The gap is at the executive level

According to the AllBright Foundation (March 2026), women hold 19.7% of executive board positions across the 160 companies listed in DAX, MDAX and SDAX — a figure unchanged for 18 months, while the share of women among new Vorstand appointments has fallen to 15%. In the DAX 40, women hold roughly a quarter of executive board seats, and only a handful of the 160 listed companies have a female CEO. Supervisory boards, by contrast, have plateaued near gender balance. Germany's challenge is no longer the Aufsichtsrat — it is the executive pipeline. That is precisely where specialised search makes the difference.

How Female Executive Search helps you comply — and compete

Female Executive Search (FES), part of the CEO Worldwide group founded in 2001, specialises in identifying outstanding female leaders for board, C-level and executive committee roles. For searches in Germany we draw on a global pool of over 28,000 vetted executives across 183 countries, including an extensive bench of German and German-speaking (DACH) women leaders with Vorstand, Aufsichtsrat and P&L experience.

Our process is built for the timelines governance decisions impose:

  • Shortlist in 7–10 days — qualified, interested candidates, not a database dump.
  • Transparent milestone-based fee — 25% of the gross annual salary, paid in three instalments: at engagement signing, at shortlist delivery, and when your candidate starts.
  • 6-month replacement guarantee on every placement.

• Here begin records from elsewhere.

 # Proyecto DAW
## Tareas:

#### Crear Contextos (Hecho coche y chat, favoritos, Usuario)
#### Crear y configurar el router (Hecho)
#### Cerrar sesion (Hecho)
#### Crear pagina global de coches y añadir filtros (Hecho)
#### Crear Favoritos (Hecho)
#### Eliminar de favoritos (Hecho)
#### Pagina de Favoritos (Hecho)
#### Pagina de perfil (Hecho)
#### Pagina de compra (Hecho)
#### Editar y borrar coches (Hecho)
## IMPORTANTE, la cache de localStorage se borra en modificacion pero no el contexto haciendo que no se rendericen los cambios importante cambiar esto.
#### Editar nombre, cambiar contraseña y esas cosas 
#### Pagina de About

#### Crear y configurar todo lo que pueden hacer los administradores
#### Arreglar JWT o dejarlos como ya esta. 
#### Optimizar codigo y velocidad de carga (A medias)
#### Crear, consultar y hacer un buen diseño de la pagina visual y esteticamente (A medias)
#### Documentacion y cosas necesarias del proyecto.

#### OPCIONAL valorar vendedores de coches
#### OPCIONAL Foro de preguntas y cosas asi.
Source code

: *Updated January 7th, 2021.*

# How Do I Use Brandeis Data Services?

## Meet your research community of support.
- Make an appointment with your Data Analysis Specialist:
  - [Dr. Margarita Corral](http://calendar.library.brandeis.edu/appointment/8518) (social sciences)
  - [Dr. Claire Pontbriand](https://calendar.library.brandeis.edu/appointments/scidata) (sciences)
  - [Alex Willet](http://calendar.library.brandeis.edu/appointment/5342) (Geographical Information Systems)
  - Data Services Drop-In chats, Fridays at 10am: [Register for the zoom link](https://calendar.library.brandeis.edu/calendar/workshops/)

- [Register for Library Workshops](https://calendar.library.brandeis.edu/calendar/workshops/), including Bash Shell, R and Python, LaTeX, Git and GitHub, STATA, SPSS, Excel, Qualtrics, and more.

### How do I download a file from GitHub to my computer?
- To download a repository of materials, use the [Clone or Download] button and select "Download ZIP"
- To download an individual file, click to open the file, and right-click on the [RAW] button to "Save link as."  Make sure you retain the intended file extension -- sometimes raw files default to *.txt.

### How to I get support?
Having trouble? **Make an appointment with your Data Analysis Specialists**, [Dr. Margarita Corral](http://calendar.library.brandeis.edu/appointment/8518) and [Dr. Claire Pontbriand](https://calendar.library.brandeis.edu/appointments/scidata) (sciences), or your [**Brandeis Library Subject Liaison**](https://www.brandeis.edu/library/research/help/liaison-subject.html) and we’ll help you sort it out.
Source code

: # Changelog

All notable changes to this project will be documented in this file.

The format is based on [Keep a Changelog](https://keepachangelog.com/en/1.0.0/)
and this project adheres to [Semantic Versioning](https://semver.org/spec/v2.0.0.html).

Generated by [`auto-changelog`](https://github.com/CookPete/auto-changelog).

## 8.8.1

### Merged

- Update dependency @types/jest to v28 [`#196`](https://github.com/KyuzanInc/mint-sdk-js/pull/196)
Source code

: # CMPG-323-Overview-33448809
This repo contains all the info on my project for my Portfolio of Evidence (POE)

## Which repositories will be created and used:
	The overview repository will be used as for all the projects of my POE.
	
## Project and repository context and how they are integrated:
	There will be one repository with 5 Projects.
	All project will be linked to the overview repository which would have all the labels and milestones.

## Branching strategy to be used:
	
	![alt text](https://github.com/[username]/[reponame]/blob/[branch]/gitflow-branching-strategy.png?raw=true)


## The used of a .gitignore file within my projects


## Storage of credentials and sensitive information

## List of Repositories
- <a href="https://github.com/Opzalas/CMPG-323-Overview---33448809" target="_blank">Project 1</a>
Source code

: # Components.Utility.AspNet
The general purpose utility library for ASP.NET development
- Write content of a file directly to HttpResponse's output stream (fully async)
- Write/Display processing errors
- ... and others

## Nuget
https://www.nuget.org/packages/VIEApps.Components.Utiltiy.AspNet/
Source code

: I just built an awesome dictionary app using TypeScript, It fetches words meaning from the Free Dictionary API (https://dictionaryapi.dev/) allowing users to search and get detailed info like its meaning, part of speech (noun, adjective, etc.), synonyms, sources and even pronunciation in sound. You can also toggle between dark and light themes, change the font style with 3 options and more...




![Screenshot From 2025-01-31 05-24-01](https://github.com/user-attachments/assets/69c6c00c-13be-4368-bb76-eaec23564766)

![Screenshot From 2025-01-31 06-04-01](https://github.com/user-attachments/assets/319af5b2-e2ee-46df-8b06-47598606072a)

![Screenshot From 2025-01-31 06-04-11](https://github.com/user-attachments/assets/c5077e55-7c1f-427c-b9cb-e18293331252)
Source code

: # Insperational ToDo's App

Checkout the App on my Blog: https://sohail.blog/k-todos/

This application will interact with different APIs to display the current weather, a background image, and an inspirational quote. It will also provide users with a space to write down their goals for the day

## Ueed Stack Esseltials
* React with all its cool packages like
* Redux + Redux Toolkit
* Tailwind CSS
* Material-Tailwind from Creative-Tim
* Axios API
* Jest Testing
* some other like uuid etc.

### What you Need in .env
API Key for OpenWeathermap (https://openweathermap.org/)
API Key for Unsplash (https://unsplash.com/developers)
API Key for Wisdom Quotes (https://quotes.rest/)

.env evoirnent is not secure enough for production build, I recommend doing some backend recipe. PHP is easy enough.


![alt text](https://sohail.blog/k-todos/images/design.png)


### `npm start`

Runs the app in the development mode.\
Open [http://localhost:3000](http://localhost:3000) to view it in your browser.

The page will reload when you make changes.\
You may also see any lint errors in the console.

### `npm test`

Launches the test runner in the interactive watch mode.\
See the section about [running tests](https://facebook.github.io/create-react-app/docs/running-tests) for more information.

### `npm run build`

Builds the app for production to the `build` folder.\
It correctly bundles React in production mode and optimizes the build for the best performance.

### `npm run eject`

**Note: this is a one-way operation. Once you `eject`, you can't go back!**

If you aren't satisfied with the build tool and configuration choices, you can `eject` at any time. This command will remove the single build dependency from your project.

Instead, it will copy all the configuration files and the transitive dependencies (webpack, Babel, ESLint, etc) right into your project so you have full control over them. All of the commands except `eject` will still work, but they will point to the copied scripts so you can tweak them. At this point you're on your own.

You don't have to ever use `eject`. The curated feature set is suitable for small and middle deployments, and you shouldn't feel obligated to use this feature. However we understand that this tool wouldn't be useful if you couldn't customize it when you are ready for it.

Frequently asked questions

What gender quota requirements apply to companies in Germany?
Companies that are both listed and subject to parity co-determination must have at least 30% of each sex on the supervisory board, and — if their management board has more than three members — at least one woman and one man on the Vorstand. Companies that are listed or co-determined must additionally set and publish their own targets for the Vorstand, the supervisory board and the two management levels below.
Does the 30% supervisory board quota apply to my company?
The fixed quota only applies if your company is both listed on the stock exchange and subject to parity co-determination — a group of roughly 100 of Germany's largest companies. All other listed or co-determined companies fall under the target-setting and reporting obligations instead, including the duty to justify a target of zero.
What happens if a German company breaches the quota rules?
A supervisory board election that breaches the 30% quota is void and the seat remains empty until it is filled by the underrepresented sex. A Vorstand appointment that violates the minimum participation requirement is null and void. Companies that fail to set, publish or justify their targets properly risk fines and public criticism — target figures are disclosed in the management report.
How does the EU Women on Boards Directive affect German companies?
Germany used the directive's opt-out for Member States with equally effective national measures, so no new transposition law was passed. The existing FüPoG framework continues to apply. Large listed companies remain well advised to run transparent, criteria-based board selection processes in line with the directive's principles.
How quickly can FES present female executive candidates in Germany?
We deliver a shortlist of vetted, interested candidates within 7 to 10 days of engagement, drawing on more than 28,000 pre-vetted executives worldwide, including an extensive network of German and German-speaking female leaders.
How is the FES fee structured?
Our fee is 25% of the gross annual salary of the position, paid in three milestone-based instalments: one third at engagement signing, one third at shortlist delivery, and one third when the candidate starts. Every placement carries a 6-month replacement guarantee.
Does FES only present female candidates?
FES specialises in identifying and assessing qualified female executives, giving clients access to senior female talent that traditional search often overlooks. All candidates are put forward on the strength of their competence and fit for the role — which is also what German and EU law requires of selection processes.

Legal references: FüPoG (2015) and FüPoG II (2021), §§76(3a), 96(2) AktG; Directive (EU) 2022/2381. Statistics: AllBright Stiftung, March 2026. Information current as of July 2026; this page is general information, not legal advice.